▶ Problem description
Copy out, from the entries below, each line holding the string "nhất".

Records from a collection

-- -- --

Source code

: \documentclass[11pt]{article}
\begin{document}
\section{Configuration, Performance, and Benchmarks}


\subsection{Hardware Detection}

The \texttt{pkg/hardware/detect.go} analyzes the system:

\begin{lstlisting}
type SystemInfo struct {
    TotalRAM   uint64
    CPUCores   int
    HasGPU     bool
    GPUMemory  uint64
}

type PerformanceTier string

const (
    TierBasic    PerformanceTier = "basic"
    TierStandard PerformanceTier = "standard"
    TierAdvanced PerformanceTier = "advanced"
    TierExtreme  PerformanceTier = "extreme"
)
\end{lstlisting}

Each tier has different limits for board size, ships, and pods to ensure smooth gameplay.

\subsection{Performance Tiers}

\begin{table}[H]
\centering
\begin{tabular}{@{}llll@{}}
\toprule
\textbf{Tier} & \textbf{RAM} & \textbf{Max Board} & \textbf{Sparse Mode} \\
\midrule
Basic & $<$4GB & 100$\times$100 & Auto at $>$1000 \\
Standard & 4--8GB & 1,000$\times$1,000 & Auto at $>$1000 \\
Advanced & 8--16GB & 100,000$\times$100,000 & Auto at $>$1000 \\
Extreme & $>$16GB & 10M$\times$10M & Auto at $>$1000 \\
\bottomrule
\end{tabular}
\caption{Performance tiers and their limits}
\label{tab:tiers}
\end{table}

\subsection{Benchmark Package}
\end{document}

-- -- --

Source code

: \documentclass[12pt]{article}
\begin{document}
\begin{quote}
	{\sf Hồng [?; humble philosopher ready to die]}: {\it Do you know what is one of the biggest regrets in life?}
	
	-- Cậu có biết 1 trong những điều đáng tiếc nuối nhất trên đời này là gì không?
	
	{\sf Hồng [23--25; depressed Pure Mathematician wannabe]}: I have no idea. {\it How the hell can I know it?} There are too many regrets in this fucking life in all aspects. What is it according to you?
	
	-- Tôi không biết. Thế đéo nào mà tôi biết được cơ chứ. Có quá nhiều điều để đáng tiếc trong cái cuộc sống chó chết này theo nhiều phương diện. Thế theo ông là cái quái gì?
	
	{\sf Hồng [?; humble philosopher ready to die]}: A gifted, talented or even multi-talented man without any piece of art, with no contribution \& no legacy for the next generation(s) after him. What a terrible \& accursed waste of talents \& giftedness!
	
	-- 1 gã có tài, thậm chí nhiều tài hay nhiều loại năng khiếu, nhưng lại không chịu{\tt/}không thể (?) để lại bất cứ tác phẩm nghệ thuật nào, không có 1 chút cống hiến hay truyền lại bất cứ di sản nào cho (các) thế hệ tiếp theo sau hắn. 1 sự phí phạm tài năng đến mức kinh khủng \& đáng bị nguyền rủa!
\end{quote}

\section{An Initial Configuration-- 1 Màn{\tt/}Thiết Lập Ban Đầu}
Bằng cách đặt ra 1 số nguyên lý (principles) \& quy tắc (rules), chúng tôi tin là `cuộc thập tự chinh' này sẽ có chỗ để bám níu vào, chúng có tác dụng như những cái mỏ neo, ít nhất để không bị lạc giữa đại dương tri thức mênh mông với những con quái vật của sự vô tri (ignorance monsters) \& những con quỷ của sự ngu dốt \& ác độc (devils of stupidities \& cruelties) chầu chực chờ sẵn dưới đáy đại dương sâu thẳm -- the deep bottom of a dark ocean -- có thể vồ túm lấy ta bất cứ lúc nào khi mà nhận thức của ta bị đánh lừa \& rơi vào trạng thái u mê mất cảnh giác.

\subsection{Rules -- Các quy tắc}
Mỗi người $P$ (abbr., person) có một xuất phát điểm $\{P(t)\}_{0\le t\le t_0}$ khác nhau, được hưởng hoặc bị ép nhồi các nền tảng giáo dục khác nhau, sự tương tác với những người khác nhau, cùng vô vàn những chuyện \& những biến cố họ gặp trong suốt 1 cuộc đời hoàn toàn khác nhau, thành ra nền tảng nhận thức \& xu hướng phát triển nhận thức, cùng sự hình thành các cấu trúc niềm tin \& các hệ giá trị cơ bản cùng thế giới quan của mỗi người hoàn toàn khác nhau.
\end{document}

-- -- --

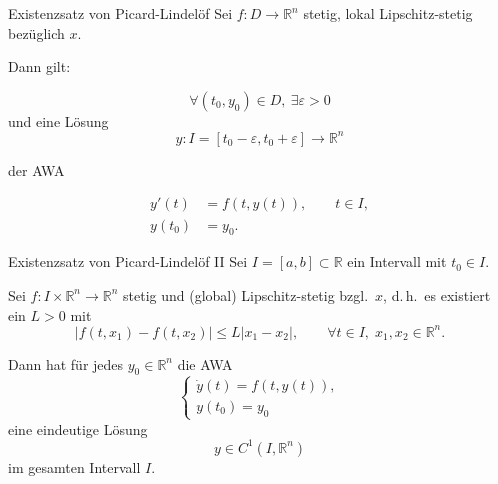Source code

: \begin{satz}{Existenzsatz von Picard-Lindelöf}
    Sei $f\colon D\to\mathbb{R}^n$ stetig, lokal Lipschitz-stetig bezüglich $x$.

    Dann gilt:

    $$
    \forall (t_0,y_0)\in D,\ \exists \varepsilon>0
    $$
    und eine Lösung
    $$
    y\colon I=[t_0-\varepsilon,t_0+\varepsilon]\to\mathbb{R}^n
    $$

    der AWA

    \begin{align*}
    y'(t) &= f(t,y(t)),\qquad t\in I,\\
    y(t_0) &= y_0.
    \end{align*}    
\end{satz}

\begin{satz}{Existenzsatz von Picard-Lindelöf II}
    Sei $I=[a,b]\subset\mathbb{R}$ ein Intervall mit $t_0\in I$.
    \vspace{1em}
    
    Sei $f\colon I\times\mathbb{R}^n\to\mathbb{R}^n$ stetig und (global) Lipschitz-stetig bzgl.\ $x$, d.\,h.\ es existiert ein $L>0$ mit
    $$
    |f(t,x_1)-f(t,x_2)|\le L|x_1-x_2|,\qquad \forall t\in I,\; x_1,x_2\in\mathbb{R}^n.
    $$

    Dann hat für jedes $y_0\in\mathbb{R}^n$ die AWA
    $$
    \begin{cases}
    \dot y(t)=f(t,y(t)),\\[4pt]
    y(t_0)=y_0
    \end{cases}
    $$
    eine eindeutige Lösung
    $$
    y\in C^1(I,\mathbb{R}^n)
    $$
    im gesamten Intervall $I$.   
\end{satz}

-- -- --

▶ Answer section
	-- Cậu có biết 1 trong những điều đáng tiếc nuối nhất trên đời này là gì không?
Bằng cách đặt ra 1 số nguyên lý (principles) \& quy tắc (rules), chúng tôi tin là `cuộc thập tự chinh' này sẽ có chỗ để bám níu vào, chúng có tác dụng như những cái mỏ neo, ít nhất để không bị lạc giữa đại dương tri thức mênh mông với những con quái vật của sự vô tri (ignorance monsters) \& những con quỷ của sự ngu dốt \& ác độc (devils of stupidities \& cruelties) chầu chực chờ sẵn dưới đáy đại dương sâu thẳm -- the deep bottom of a dark ocean -- có thể vồ túm lấy ta bất cứ lúc nào khi mà nhận thức của ta bị đánh lừa \& rơi vào trạng thái u mê mất cảnh giác.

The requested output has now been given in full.